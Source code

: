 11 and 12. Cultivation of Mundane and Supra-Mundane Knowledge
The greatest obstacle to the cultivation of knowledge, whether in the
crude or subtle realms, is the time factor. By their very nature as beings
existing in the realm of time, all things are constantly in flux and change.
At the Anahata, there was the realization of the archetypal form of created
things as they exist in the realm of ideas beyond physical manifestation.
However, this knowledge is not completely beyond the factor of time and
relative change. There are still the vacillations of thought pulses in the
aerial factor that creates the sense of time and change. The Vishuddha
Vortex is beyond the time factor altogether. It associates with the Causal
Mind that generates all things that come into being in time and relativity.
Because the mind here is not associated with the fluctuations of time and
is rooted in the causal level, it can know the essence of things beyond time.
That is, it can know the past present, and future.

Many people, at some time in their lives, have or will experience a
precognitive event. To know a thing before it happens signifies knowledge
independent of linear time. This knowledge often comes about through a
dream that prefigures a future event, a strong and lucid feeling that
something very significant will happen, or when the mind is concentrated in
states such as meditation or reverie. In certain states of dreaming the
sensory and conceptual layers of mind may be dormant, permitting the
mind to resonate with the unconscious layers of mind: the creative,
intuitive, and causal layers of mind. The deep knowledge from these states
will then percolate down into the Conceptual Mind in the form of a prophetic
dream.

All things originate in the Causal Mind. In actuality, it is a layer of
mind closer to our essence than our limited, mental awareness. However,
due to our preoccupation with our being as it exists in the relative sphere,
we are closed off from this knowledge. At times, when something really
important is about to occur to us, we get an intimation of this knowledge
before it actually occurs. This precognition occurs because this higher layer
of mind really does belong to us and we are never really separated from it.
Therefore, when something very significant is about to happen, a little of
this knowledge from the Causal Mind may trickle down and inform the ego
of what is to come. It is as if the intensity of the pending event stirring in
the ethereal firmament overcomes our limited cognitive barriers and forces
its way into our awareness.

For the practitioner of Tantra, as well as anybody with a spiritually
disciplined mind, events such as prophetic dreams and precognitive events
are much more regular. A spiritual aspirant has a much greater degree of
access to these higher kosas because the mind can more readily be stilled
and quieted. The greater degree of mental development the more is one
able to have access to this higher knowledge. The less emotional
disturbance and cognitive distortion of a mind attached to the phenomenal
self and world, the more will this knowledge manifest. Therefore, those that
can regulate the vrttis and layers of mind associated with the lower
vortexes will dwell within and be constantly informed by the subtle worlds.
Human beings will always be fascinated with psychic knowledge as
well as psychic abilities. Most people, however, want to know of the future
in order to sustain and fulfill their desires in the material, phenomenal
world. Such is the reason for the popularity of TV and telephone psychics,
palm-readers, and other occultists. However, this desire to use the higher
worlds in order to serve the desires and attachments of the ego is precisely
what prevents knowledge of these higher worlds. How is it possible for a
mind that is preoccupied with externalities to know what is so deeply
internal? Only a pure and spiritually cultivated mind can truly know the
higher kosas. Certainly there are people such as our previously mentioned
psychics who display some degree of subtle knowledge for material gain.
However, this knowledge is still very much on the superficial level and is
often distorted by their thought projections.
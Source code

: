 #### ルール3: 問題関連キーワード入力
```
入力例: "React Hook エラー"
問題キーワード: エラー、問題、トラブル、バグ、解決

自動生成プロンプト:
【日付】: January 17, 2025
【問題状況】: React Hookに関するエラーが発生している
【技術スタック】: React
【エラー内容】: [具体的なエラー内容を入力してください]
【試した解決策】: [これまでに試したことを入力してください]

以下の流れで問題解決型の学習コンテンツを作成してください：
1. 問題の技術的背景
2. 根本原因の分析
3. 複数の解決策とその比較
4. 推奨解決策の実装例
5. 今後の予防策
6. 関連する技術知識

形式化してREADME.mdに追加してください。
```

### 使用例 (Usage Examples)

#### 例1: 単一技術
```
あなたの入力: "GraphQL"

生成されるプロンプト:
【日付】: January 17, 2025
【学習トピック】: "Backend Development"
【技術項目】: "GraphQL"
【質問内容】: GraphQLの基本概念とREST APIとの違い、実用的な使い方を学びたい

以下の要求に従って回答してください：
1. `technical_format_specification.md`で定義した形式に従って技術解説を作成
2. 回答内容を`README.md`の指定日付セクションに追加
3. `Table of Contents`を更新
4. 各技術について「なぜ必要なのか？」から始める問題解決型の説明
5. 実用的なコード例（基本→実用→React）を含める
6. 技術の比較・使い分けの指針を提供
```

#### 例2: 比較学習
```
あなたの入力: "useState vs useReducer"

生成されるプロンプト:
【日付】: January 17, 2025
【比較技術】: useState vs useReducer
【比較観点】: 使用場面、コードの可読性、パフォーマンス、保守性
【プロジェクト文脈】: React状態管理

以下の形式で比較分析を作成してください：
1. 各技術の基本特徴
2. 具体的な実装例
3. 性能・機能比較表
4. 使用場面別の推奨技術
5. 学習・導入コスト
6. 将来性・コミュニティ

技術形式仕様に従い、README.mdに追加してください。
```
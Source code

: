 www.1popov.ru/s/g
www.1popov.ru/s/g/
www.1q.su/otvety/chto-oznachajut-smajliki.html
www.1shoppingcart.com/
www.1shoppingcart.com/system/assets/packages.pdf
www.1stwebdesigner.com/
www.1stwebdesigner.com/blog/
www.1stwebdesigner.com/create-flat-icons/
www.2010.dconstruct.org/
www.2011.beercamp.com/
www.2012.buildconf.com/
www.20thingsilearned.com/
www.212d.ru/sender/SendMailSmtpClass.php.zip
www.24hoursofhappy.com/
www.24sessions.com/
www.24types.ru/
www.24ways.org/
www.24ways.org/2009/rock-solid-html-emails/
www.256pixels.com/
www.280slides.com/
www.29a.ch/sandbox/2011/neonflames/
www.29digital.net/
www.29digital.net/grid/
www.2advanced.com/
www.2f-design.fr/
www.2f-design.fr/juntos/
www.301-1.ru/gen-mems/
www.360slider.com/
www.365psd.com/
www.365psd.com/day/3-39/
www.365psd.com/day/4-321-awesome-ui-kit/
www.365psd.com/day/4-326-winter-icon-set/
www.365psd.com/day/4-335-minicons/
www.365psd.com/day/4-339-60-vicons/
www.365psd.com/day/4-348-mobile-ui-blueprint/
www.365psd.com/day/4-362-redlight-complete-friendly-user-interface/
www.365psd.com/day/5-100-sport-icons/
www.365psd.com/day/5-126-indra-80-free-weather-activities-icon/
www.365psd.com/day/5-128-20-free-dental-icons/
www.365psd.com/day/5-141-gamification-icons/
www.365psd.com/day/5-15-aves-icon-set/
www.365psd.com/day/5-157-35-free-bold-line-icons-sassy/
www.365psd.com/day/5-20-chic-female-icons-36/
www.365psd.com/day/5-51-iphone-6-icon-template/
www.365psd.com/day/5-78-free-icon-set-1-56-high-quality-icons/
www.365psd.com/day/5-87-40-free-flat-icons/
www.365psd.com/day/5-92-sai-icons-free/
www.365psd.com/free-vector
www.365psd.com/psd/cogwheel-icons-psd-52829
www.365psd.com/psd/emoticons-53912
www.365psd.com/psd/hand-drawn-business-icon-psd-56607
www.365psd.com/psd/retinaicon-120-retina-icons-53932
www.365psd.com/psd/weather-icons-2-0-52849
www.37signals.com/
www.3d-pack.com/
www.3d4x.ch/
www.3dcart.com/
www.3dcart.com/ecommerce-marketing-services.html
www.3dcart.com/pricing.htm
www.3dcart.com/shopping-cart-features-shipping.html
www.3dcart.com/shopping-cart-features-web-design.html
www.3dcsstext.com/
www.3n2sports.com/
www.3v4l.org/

### Exercise description
Keep both end lines and retype everything in the records above from the line containing "states such as" through the line containing "intuitive, and causal", exactly, with nothing else.

### Response box
states such as meditation or reverie. In certain states of dreaming the
sensory and conceptual layers of mind may be dormant, permitting the
mind to resonate with the unconscious layers of mind: the creative,
intuitive, and causal layers of mind. The deep knowledge from these states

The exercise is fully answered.